После этого разговор коснулся новых выборов, которые мы договорились провести 5 марта. Я сказал Гитлеру, что намерен постараться объединить все силы, не входящие в его движение, в единый предвыборный блок, обязующийся оказывать поддержку политике правительства. Он спросил, не могли бы мы выступить на выборах с общей программой, на что я ответил, что об этом не может быть и речи. Он отстаивает свои идеи, мы – свои, но я надеюсь, что мы все будем подчеркивать стремление добиваться своих целей в тесном сотрудничестве. Мне кажется, мой ответ не слишком ему понравился, но он не стал муссировать этот вопрос.
Чтобы создать хоть какой-то противовес активности нацистов, было совершенно необходимо убедить остальные партии и группы в том, что мы стали участниками чего-то большего, нежели обыкновенная смена правительства. Прежде раздробленность политических сил на тридцать две партии делала невозможным практическое применение некоторых принципов, которые мы теперь как раз и собирались попытаться использовать. Задача состояла в формировании оппозиционной группы, но таким образом, чтобы это не стало бы тотчас же очевидным. Однако я строил свои планы без учета косности существовавших тогда партийных структур. Я старался убедить Гинденбурга и руководителей некоторых небольших правых и центристских партий в том, что пришла пора старейшим депутатам рейхстага уступить дорогу представителям нового поколения. Мы должны каким-то образом привлечь к себе молодежь, в противном случае она продолжит толпами стекаться к нацистам, и тогда наше положение станет совершенно безнадежным. Но все мои усилия были бесполезны, партийные машины оказались слишком сильны, а старые команды крепко держались друг за друга.
Некоторые из партий признавали необходимость объединения всех ненацистских сил, но не проявили готовности поступиться хоть чем-нибудь ради этого. Мне удалось только добиться согласия отдельных группировок поддержать некую декларацию о наших будущих намерениях, которая и составила основу «черно– бело-красного»[115] предвыборного блока. Впоследствии результаты голосования показали, что этой вялой и нерешительной инициативы оказалось совершенно недостаточно. В предыдущей главе я высказал некоторые соображения относительно причин, по которым оказалось невозможным доказать германскому среднему классу, что остановить энергично рвущееся вперед нацистское движение можно только с помощью единого фронта, объединяющего все консервативные и христиански ориентированные элементы общества. Они не смогли своевременно оценить возможные последствия [победы нацистов]. Лучшим доказательством этого может служить голосование членов «Стального шлема», на чью поддержку мы очень сильно рассчитывали. Большинство из них перешло к национал-социалистам.
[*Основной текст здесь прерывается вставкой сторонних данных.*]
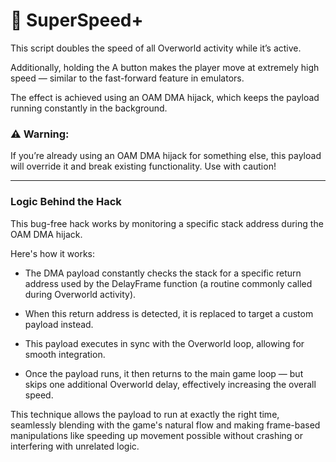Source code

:# 🏃 SuperSpeed+

This script doubles the speed of all Overworld activity while it’s active.

Additionally, holding the A button makes the player move at extremely high speed — similar to the fast-forward feature in emulators.

The effect is achieved using an OAM DMA hijack, which keeps the payload running constantly in the background.

###  ⚠ Warning:
If you’re already using an OAM DMA hijack for something else, this payload will override it and break existing functionality. Use with caution!

-----
### Logic Behind the Hack

This bug-free hack works by monitoring a specific stack address during the OAM DMA hijack.

Here's how it works:

- The DMA payload constantly checks the stack for a specific return address used by the DelayFrame function (a routine commonly called during Overworld activity).

- When this return address is detected, it is replaced to target a custom payload instead.

- This payload executes in sync with the Overworld loop, allowing for smooth integration.

- Once the payload runs, it then returns to the main game loop — but skips one additional Overworld delay, effectively increasing the overall speed.

This technique allows the payload to run at exactly the right time, seamlessly blending with the game's natural flow and making frame-based manipulations like speeding up movement possible without crashing or interfering with unrelated logic.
Наши усилия были с самого начала обречены на провал.
Я изложил нашу программу в своих речах, произнесенных в различных частях страны. Наше основное политическое заявление было обнародовано 21 февраля на митинге в Берлинском университете, собравшем студентов со всех концов Германии, по своим убеждениям принадлежавших ко всем частям политического спектра. Я долго говорил тогда о насущных проблемах момента:
«Наша задача состоит в борьбе против тех, кто, прикрываясь лозунгами правды и свободы, в последние годы попирал религиозные принципы, объединяющие людей, и привел наше общество на грань хаоса. Ежедневное противоборство политических сил нельзя отделять от важнейших проблем нашего существования. В прежние века человеческое общество было организовано на основе веры в Бога и Жизнь вечную. Сегодня мы наблюдаем процесс все большего ослабления влияния церкви. Наука заменила религию, а правила хорошего тона заняли место веры и вытекающих из нее моральных принципов. Только подлинное духовное возрождение способно противостоять подобной механизации сознания и осмеянию настоящей истины и свободы.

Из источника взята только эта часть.